### Exercise prompt:
Go through the material underneath and show every line where the string "only" occurs.

(Listed entries Opens)

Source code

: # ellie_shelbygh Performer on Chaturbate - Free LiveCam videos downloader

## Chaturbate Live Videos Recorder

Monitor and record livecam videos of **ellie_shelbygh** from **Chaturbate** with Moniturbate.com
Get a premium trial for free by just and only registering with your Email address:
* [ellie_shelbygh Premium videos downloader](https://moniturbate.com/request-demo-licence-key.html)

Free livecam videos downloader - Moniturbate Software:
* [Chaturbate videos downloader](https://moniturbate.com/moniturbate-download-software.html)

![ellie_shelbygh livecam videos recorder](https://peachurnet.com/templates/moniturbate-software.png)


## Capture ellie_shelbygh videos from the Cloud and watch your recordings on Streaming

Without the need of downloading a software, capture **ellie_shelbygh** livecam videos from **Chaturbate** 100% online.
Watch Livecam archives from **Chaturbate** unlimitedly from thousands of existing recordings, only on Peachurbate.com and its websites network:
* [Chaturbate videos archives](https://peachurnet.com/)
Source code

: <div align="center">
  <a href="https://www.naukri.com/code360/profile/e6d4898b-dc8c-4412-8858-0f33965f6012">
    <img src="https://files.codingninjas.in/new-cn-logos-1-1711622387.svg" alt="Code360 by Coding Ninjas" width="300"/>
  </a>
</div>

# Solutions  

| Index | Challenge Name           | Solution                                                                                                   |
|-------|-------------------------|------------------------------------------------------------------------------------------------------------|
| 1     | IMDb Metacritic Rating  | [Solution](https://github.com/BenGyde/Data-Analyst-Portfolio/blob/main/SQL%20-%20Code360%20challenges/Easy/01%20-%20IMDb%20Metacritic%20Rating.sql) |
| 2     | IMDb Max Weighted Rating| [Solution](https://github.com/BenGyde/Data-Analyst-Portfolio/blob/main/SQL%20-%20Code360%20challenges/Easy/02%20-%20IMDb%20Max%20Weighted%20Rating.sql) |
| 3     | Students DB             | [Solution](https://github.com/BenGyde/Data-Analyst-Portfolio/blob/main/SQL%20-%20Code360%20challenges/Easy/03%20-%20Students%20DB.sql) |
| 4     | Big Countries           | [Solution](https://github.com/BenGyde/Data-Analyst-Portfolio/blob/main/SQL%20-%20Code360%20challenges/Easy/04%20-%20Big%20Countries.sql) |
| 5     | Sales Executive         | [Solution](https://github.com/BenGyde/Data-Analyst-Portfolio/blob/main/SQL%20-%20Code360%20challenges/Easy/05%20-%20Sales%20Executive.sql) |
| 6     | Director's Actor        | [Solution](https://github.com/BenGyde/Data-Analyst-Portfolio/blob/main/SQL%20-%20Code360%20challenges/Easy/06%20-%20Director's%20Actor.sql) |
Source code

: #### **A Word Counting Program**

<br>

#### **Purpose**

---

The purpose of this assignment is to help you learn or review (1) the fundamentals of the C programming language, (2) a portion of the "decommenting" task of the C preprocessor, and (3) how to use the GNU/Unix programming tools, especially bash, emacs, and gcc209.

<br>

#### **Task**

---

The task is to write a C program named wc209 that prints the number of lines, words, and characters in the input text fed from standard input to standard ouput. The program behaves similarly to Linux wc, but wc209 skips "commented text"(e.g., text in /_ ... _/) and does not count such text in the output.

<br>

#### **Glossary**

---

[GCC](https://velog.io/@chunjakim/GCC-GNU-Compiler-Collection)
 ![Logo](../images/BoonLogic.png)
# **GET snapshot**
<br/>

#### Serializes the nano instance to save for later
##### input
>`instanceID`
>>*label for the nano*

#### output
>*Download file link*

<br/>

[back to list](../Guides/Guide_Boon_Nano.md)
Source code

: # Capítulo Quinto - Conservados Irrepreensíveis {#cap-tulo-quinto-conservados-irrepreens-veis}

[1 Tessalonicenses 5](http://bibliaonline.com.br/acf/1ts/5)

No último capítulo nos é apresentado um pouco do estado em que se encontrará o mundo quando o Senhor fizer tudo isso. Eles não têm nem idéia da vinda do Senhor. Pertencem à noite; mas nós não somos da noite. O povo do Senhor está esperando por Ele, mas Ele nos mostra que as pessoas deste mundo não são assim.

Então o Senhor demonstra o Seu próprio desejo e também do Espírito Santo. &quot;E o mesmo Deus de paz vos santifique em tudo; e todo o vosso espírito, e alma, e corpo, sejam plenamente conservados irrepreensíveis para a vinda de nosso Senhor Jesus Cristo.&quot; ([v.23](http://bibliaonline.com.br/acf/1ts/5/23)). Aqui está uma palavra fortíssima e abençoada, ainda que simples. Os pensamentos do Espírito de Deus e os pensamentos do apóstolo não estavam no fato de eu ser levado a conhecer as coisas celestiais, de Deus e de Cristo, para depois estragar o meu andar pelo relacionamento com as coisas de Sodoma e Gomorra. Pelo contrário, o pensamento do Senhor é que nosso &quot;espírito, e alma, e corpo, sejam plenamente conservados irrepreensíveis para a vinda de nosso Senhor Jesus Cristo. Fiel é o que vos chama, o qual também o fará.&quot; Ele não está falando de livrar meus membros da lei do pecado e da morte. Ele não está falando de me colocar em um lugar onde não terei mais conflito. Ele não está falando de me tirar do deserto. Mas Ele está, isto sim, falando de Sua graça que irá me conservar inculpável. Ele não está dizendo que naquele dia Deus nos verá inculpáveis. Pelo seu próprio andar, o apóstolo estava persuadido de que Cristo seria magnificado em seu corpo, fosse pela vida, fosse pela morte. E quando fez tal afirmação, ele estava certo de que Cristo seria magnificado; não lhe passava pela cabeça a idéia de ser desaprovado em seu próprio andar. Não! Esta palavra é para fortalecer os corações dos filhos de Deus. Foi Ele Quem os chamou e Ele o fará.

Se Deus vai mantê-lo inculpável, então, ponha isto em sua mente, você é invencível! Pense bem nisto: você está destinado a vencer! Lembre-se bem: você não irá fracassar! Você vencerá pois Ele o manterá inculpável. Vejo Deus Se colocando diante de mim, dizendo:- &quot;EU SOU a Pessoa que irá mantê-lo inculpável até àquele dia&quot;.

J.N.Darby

(Listed entries Closes)

### Finished exercise:
Get a premium trial for free by just and only registering with your Email address:
Watch Livecam archives from **Chaturbate** unlimitedly from thousands of existing recordings, only on Peachurbate.com and its websites network:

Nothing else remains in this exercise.